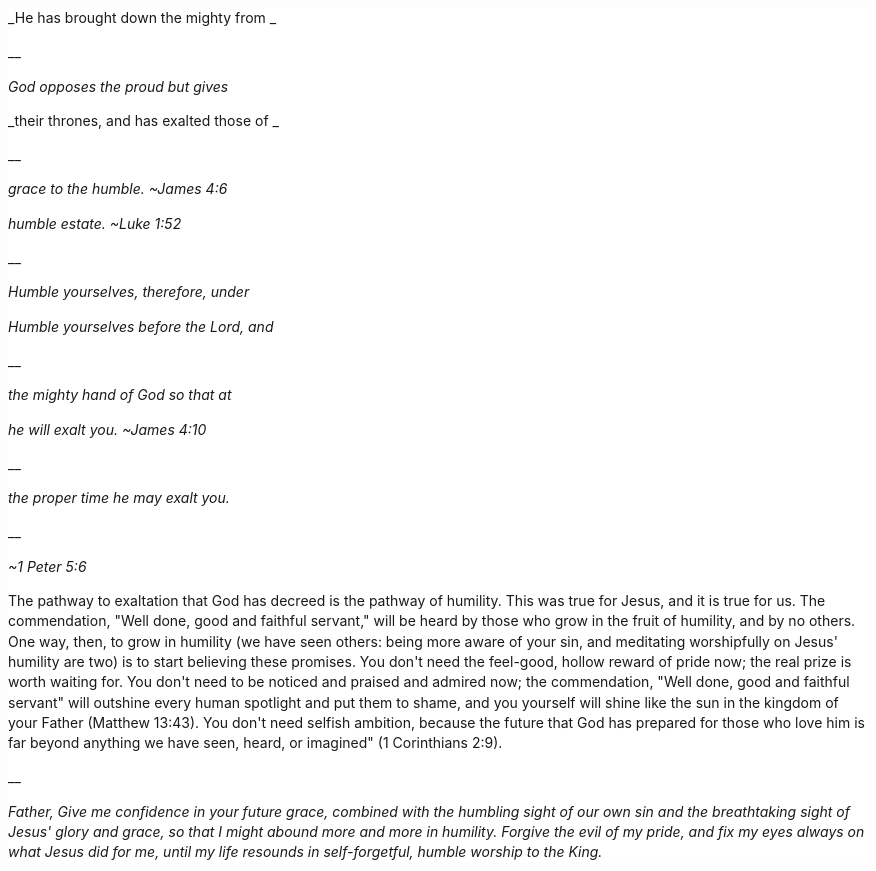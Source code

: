 _He
has brought down the mighty from _

__

_God opposes the proud but gives_

_their thrones,
and has exalted those of _

__

_grace to the humble. ~James 4:6_

_humble
estate. ~Luke 1:52_

__

_Humble yourselves, therefore, under_

_Humble
yourselves before the Lord, and_

__

_the mighty hand of God so that at_

_he will exalt
you. ~James 4:10_

__

_the proper time he may exalt you._

__

_~1 Peter 5:6_

The pathway to exaltation
that God has decreed is the pathway of humility. This was true for Jesus, and
it is true for us. The commendation, "Well done, good and faithful
servant," will be heard by those who grow in the fruit of humility, and by
no others. One way, then, to grow in humility (we have seen others: being more
aware of your sin, and meditating worshipfully on Jesus' humility are two) is
to start believing these promises. You don't need the feel-good, hollow reward
of pride now; the real prize is worth waiting for. You don't need to be noticed
and praised and admired now; the commendation, "Well done, good and
faithful servant" will outshine every human spotlight and put them to
shame, and you yourself will shine like the sun in the kingdom of your Father
(Matthew 13:43). You don't need selfish ambition, because the future that God
has prepared for those who love him is far beyond anything we have seen, heard,
or imagined" (1 Corinthians 2:9).

__

_Father, Give me confidence in your future grace,
combined with the humbling sight of our own sin and the breathtaking sight of
Jesus' glory and grace, so that I might abound more and more in humility.
Forgive the evil of my pride, and fix my eyes always on what Jesus did for me,
until my life resounds in self-forgetful, humble worship to the King._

────────────────────

Transcribe the full listing above exactly as it stands, minus the pictures.

Source code

: _He
has brought down the mighty from _

__

_God opposes the proud but gives_

_their thrones,
and has exalted those of _

__

_grace to the humble. ~James 4:6_

_humble
estate. ~Luke 1:52_

__

_Humble yourselves, therefore, under_

_Humble
yourselves before the Lord, and_

__

_the mighty hand of God so that at_

_he will exalt
you. ~James 4:10_

__

_the proper time he may exalt you._

__

_~1 Peter 5:6_

The pathway to exaltation
that God has decreed is the pathway of humility. This was true for Jesus, and
it is true for us. The commendation, "Well done, good and faithful
servant," will be heard by those who grow in the fruit of humility, and by
no others. One way, then, to grow in humility (we have seen others: being more
aware of your sin, and meditating worshipfully on Jesus' humility are two) is
to start believing these promises. You don't need the feel-good, hollow reward
of pride now; the real prize is worth waiting for. You don't need to be noticed
and praised and admired now; the commendation, "Well done, good and
faithful servant" will outshine every human spotlight and put them to
shame, and you yourself will shine like the sun in the kingdom of your Father
(Matthew 13:43). You don't need selfish ambition, because the future that God
has prepared for those who love him is far beyond anything we have seen, heard,
or imagined" (1 Corinthians 2:9).

__

_Father, Give me confidence in your future grace,
combined with the humbling sight of our own sin and the breathtaking sight of
Jesus' glory and grace, so that I might abound more and more in humility.
Forgive the evil of my pride, and fix my eyes always on what Jesus did for me,
until my life resounds in self-forgetful, humble worship to the King._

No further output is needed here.